• [Entries provided]:
***
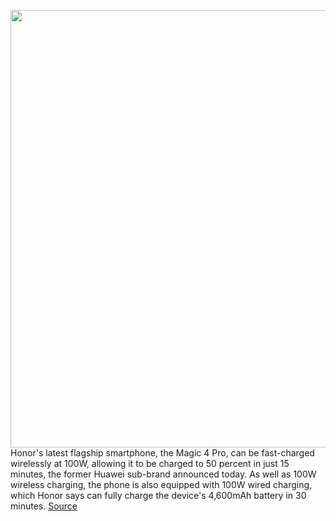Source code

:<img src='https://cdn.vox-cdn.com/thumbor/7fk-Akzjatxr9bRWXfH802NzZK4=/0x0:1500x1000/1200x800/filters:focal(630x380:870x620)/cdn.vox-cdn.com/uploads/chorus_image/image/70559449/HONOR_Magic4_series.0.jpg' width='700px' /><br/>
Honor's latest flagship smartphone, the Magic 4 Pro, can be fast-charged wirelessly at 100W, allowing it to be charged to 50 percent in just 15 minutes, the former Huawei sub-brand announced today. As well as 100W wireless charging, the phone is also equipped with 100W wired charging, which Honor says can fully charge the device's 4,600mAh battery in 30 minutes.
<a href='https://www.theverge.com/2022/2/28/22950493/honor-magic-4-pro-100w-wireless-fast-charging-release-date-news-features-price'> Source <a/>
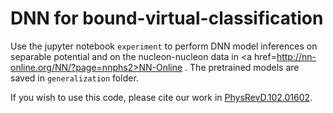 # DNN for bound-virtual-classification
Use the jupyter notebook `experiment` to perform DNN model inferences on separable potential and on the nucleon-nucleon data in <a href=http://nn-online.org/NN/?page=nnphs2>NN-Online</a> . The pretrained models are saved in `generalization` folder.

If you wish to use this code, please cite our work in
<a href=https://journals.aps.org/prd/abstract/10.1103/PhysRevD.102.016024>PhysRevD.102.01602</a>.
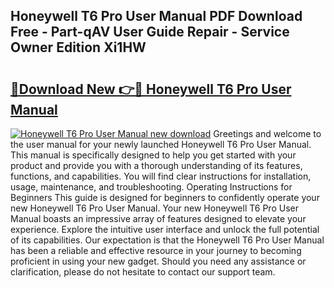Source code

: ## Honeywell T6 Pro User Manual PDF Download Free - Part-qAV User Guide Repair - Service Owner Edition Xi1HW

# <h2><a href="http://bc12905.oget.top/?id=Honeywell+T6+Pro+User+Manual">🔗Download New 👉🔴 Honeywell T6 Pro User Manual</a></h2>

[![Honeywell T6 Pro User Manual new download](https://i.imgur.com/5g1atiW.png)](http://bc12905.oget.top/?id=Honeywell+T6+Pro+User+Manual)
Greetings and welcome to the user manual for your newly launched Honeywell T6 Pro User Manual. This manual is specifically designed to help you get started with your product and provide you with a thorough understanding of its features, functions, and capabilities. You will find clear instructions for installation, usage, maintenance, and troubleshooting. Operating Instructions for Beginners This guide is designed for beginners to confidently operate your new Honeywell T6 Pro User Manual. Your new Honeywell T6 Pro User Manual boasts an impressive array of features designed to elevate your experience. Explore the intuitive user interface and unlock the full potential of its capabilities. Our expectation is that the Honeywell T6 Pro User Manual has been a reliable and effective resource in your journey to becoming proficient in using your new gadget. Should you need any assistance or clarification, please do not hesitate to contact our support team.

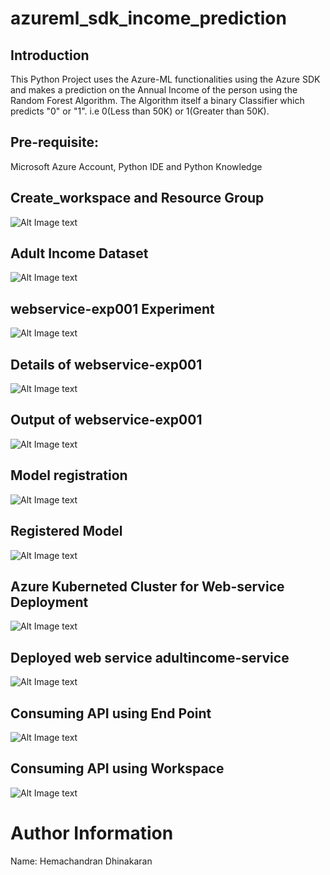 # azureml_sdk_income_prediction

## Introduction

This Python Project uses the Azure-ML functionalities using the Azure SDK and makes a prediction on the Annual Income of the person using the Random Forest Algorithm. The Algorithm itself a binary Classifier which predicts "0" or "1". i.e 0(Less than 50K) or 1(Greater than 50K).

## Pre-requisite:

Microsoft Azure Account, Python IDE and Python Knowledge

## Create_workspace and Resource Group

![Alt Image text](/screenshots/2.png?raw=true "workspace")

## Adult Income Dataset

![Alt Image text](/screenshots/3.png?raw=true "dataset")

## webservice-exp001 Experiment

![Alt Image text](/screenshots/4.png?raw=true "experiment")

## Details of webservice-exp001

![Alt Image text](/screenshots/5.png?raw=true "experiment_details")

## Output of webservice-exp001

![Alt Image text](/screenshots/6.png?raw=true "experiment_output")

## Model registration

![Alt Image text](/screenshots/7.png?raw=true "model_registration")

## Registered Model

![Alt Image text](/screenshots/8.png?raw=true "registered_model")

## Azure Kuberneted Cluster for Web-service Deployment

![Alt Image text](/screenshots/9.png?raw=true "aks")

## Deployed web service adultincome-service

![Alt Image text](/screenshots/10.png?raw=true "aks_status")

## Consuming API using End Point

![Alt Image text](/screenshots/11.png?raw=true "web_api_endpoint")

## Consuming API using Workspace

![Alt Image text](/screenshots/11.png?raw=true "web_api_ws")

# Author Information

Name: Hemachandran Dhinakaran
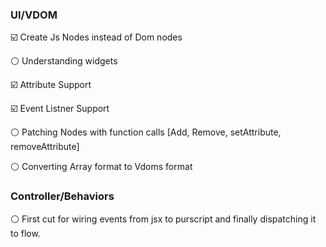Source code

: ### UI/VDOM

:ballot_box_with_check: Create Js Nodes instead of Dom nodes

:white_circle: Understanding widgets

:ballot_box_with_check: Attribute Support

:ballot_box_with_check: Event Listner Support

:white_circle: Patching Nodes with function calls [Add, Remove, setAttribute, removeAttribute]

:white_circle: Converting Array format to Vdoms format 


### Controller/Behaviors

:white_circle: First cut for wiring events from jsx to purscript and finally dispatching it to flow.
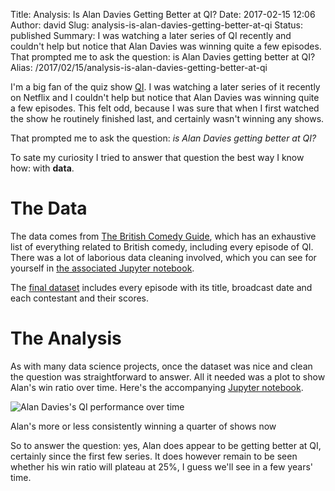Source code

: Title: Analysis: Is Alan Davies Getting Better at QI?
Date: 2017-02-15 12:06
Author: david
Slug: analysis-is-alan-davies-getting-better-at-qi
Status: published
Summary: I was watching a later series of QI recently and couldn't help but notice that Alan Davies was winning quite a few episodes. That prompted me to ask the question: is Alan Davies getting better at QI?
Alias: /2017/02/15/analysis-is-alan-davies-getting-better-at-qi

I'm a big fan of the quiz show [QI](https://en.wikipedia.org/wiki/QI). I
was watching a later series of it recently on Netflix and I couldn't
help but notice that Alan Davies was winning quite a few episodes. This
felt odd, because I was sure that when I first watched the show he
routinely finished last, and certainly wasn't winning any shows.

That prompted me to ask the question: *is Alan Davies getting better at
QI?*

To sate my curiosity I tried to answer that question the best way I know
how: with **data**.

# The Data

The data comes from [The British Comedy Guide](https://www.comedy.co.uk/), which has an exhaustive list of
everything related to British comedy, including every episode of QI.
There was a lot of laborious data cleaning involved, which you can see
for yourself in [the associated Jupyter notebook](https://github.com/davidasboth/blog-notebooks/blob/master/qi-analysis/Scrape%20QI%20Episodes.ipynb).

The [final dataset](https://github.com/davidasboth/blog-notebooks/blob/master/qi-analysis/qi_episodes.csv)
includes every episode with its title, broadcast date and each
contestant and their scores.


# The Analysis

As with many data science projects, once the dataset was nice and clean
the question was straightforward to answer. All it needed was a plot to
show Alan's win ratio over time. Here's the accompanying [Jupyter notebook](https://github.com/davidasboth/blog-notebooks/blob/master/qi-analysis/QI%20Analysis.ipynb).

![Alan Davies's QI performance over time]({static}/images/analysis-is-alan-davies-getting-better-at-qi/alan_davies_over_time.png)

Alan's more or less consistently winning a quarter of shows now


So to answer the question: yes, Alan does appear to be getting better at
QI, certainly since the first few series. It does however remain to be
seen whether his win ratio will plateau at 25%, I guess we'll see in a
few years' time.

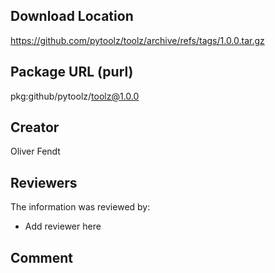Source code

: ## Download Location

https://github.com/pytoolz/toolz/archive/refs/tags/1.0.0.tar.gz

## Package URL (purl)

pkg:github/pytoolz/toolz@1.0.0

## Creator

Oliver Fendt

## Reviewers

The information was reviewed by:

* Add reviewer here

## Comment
***
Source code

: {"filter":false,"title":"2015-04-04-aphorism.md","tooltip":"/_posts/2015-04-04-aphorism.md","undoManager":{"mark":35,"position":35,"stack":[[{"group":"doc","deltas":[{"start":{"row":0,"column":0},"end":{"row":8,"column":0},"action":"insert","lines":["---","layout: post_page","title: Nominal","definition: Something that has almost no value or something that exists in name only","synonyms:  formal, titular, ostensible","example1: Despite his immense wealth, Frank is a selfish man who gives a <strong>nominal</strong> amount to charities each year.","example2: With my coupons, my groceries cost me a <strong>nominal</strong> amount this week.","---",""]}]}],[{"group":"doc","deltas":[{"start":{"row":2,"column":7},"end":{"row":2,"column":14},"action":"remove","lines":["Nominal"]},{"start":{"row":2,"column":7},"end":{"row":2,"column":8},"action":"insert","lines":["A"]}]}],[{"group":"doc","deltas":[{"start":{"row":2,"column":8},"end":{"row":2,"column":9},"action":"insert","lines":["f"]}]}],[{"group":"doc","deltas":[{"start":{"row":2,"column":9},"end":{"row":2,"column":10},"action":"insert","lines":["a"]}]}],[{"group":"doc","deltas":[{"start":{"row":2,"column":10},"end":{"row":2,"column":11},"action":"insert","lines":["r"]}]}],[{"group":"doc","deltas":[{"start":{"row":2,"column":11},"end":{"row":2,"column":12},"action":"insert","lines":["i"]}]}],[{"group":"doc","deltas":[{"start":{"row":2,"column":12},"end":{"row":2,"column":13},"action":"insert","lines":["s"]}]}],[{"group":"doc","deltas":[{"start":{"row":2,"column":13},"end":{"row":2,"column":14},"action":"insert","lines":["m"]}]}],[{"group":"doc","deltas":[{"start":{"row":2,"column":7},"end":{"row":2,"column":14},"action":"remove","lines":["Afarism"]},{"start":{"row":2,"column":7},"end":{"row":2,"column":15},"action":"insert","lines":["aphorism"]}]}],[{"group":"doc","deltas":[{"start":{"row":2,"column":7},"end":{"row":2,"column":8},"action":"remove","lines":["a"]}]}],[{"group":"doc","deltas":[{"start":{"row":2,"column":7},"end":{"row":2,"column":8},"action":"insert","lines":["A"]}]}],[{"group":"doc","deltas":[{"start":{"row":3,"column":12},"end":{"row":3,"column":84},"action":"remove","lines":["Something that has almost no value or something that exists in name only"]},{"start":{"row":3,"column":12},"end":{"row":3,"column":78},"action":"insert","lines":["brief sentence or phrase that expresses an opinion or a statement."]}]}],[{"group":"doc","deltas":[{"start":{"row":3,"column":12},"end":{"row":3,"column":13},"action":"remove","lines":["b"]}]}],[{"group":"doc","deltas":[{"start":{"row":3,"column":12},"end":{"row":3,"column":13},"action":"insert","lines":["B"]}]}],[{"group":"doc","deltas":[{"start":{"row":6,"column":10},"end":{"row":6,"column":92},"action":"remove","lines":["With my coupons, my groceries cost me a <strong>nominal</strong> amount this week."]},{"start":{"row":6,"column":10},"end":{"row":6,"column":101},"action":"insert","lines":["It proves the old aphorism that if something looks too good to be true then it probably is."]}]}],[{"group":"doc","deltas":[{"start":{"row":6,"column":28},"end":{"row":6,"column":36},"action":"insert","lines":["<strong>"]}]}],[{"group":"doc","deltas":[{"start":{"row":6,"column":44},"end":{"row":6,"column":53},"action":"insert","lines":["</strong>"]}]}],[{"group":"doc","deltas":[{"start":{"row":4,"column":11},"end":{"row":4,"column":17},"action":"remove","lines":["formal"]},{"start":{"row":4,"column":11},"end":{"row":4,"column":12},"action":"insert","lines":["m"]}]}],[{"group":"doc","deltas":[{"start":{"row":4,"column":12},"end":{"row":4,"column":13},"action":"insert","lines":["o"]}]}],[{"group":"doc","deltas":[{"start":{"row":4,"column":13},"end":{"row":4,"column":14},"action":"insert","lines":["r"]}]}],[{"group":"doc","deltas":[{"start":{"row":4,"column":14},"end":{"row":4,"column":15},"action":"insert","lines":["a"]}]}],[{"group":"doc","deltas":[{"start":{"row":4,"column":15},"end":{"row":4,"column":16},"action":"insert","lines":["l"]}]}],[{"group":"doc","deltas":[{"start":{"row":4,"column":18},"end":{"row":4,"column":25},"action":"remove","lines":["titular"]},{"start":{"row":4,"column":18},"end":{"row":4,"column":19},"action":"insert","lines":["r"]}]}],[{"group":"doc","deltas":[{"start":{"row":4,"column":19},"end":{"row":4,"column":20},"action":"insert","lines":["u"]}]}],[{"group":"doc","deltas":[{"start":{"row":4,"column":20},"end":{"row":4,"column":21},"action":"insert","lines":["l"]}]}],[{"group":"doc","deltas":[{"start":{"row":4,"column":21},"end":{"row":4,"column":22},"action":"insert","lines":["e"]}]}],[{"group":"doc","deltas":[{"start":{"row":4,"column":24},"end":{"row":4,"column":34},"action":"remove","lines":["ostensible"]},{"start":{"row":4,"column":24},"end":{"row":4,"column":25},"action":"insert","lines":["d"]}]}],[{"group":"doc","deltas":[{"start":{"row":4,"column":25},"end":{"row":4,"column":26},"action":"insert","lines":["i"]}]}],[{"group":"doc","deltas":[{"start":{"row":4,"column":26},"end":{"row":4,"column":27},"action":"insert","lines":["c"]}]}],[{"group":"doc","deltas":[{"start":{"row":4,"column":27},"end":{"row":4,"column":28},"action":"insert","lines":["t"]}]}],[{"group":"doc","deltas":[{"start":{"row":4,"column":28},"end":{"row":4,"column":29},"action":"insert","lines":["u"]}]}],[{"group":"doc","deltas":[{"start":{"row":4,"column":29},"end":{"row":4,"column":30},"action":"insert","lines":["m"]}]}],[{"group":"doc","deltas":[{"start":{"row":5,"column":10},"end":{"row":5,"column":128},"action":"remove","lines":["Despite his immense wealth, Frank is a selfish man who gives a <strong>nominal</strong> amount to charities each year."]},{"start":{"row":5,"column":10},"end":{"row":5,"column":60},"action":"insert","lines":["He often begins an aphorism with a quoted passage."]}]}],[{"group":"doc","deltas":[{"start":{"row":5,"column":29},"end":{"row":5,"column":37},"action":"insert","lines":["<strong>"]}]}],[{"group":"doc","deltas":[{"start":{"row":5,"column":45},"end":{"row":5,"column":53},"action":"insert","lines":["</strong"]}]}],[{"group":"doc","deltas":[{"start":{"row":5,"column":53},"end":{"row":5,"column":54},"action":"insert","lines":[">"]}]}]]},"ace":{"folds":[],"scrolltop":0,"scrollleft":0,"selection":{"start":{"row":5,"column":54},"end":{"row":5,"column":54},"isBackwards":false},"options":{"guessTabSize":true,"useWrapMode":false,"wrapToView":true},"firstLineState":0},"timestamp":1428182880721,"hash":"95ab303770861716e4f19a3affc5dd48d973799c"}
***
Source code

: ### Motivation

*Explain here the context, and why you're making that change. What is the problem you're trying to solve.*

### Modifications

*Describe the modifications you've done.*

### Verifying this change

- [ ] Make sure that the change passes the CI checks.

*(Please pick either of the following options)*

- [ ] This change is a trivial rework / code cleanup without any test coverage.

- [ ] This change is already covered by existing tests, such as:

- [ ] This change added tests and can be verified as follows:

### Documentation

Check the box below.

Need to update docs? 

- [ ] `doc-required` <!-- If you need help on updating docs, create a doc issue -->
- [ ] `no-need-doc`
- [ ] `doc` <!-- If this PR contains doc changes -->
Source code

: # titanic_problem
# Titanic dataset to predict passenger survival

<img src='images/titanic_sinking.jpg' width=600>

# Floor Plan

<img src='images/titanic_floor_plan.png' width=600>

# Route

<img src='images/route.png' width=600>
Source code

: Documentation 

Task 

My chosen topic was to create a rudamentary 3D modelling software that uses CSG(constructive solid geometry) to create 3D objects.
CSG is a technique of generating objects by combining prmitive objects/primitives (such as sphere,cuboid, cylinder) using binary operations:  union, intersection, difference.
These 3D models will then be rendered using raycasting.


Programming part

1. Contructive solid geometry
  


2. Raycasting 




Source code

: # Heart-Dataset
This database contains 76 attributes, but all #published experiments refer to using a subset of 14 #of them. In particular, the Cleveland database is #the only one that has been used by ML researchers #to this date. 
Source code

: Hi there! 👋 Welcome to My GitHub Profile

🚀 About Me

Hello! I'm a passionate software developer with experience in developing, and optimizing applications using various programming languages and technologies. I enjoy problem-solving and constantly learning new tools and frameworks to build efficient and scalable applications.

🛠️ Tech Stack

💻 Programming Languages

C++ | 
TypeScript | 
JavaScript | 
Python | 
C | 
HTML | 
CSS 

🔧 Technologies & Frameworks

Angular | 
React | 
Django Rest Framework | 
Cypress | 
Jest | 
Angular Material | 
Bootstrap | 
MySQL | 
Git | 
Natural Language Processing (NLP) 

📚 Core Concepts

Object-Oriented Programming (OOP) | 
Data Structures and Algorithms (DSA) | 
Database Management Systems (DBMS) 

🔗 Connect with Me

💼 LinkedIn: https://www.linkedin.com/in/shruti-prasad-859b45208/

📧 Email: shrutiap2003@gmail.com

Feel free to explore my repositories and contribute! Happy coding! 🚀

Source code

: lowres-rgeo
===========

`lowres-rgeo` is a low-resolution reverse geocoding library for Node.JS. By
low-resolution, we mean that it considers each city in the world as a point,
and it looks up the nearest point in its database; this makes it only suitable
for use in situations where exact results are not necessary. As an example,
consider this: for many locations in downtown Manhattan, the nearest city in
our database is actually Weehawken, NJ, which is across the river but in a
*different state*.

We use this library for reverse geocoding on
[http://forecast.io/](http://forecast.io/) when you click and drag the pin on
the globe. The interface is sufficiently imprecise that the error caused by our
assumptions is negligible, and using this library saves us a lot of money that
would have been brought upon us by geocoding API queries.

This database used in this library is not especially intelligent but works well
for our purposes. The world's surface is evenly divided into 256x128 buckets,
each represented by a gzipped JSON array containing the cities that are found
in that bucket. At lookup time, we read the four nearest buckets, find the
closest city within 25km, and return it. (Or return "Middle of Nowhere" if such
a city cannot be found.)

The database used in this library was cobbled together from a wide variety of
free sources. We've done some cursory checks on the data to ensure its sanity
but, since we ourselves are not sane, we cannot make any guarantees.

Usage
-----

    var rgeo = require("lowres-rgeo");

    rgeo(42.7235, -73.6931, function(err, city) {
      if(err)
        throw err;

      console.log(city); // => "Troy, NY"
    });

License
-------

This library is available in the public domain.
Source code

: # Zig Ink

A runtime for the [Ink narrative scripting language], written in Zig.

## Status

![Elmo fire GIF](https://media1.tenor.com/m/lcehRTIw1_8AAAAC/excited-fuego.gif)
***
When a line in the records above contains the word "notice", copy it.

Summary: I was watching a later series of QI recently and couldn't help but notice that Alan Davies was winning quite a few episodes. That prompted me to ask the question: is Alan Davies getting better at QI?
help but notice that Alan Davies was winning quite a few episodes. This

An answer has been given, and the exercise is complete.